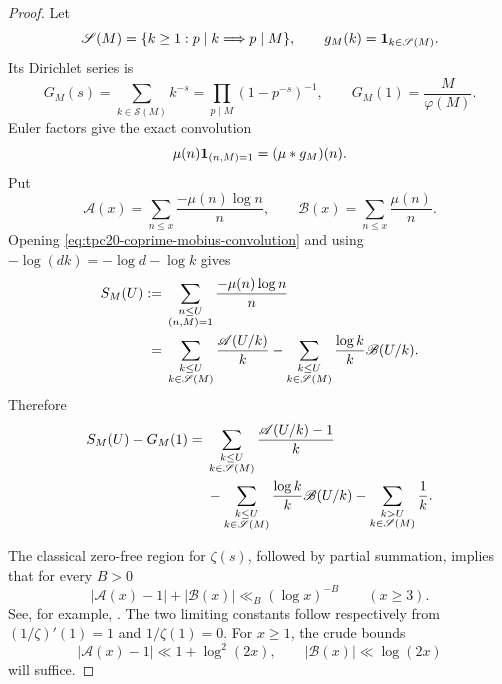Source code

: \begin{proof}
Let
\[
 \mathscr S(M)=\{k\ge1:p\mid k\Longrightarrow p\mid M\},
 \qquad
 g_M(k)=\one_{k\in\mathscr S(M)}.
\]
Its Dirichlet series is
\begin{equation}
 G_M(s)=\sum_{k\in\mathscr S(M)}k^{-s}
 =\prod_{p\mid M}(1-p^{-s})^{-1},
 \qquad
 G_M(1)=\frac{M}{\varphi(M)}.
 \label{eq:tpc20-GM}
\end{equation}
Euler factors give the exact convolution
\begin{equation}
 \mu(n)\one_{(n,M)=1}=(\mu*g_M)(n).
 \label{eq:tpc20-coprime-mobius-convolution}
\end{equation}
Put
\[
 \mathscr A(x)=\sum_{n\le x}\frac{-\mu(n)\log n}{n},
 \qquad
 \mathscr B(x)=\sum_{n\le x}\frac{\mu(n)}n.
\]
Opening \eqref{eq:tpc20-coprime-mobius-convolution} and using
\(-\log(dk)=-\log d-\log k\) gives
\begin{align}
 S_M(U)
 :={}&\sum_{\substack{n\le U\\(n,M)=1}}
 \frac{-\mu(n)\log n}{n}
 \notag\\
 ={}&\sum_{\substack{k\le U\\k\in\mathscr S(M)}}
 \frac{\mathscr A(U/k)}k
 -\sum_{\substack{k\le U\\k\in\mathscr S(M)}}
 \frac{\log k}{k}\mathscr B(U/k).
 \label{eq:tpc20-calibration-convolution}
\end{align}
Therefore
\begin{align}
 S_M(U)-G_M(1)
 ={}&\sum_{\substack{k\le U\\k\in\mathscr S(M)}}
 \frac{\mathscr A(U/k)-1}{k}
 \notag\\
 &-\sum_{\substack{k\le U\\k\in\mathscr S(M)}}
 \frac{\log k}{k}\mathscr B(U/k)
 -\sum_{\substack{k>U\\k\in\mathscr S(M)}}\frac1k.
 \label{eq:tpc20-calibration-error-split}
\end{align}

The classical zero-free region for \(\zeta(s)\), followed by partial
summation, implies that for every \(B>0\)
\begin{equation}
 |\mathscr A(x)-1|+|\mathscr B(x)|
 \ll_B(\log x)^{-B}\qquad(x\ge3).
 \label{eq:tpc20-classical-mobius-input}
\end{equation}
See, for example, \citet[Chapter~5]{IwaniecKowalski2004}.
The two limiting constants follow respectively from
\((1/\zeta)'(1)=1\) and \(1/\zeta(1)=0\).  For \(x\ge1\), the crude
bounds
\begin{equation}
 |\mathscr A(x)-1|\ll1+\log^2(2x),
 \qquad
 |\mathscr B(x)|\ll\log(2x)
 \label{eq:tpc20-crude-mobius}
\end{equation}
will suffice.


\end{proof}
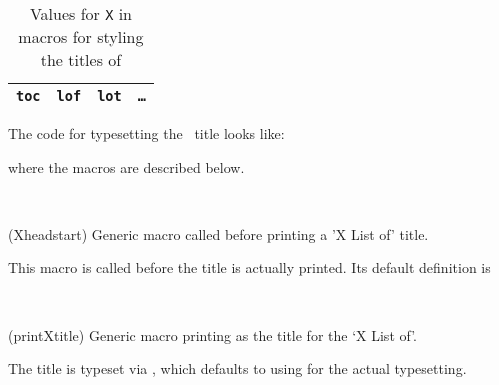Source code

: \begin{table}
\centering
\caption{Values for \texttt{X} in macros for styling the titles of \listofx}
\label{tab:Xlistofxtitles}
\begin{tabular}{cccc}\toprule
\texttt{toc} & \texttt{lof} & \texttt{lot} & \texttt{\ldots} \\
\bottomrule
\end{tabular}
\end{table}

    The code for typesetting the \toc\ title looks like:
\begin{lcode}
\tocheadstart
\printtoctitle{\contentsname}
\tocmark
\thispagestyle{chapter}
\aftertoctitle
\end{lcode}
where the macros are described below.

\begin{syntax}
\cmd{\Xheadstart} \\
\end{syntax}
\glossary(Xheadstart)%
  {}%
  {Generic macro called before printing a 'X List of' title.}
\begin{comment}
\glossary(tocheadstart)%
  {\cs{tocheadstart}}%
  {Called before printing the \prtoc\ title.}
\glossary(lofheadstart)%
  {\cs{lofheadstart}}%
  {Called before printing the \prlof\ title.}
\glossary(lotheadstart)%
  {\cs{lotheadstart}}%
  {Called before printing the \prlot\ title.}
\end{comment}
This macro is called before the title is actually printed.
Its default definition is
\begin{lcode}
\newcommand{\Xheadstart}{\chapterheadstart}
\end{lcode}

\begin{syntax}
\cmd{\printXtitle} \\
\end{syntax}
\glossary(printXtitle)%
  {}%
  {Generic macro printing  as the title for the `X List of'.}
\begin{comment}
\glossary(printtoctitle)%
  {\cs{printtoctitle}\marg{title}}%
  {Prints \meta{title} as the title for the \prtoc.}
\glossary(printloftitle)%
  {\cs{printloftitle}\marg{title}}%
  {Prints \meta{title} as the title for the \prlof.}
\glossary(printlottitle)%
  {\cs{printlottitle}\marg{title}}%
  {Prints \meta{title} as the title for the \prlot.}
\end{comment}
The title is typeset via \cmd{\printXtitle}, which defaults to
using \cmd{\printchaptertitle} for the actual typesetting.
· · · · · · ·
The task
Pull together all lines from the data that mention the word "prlot".

Answer to this problem
  {Called before printing the \prlot\ title.}
  {Prints \meta{title} as the title for the \prlot.}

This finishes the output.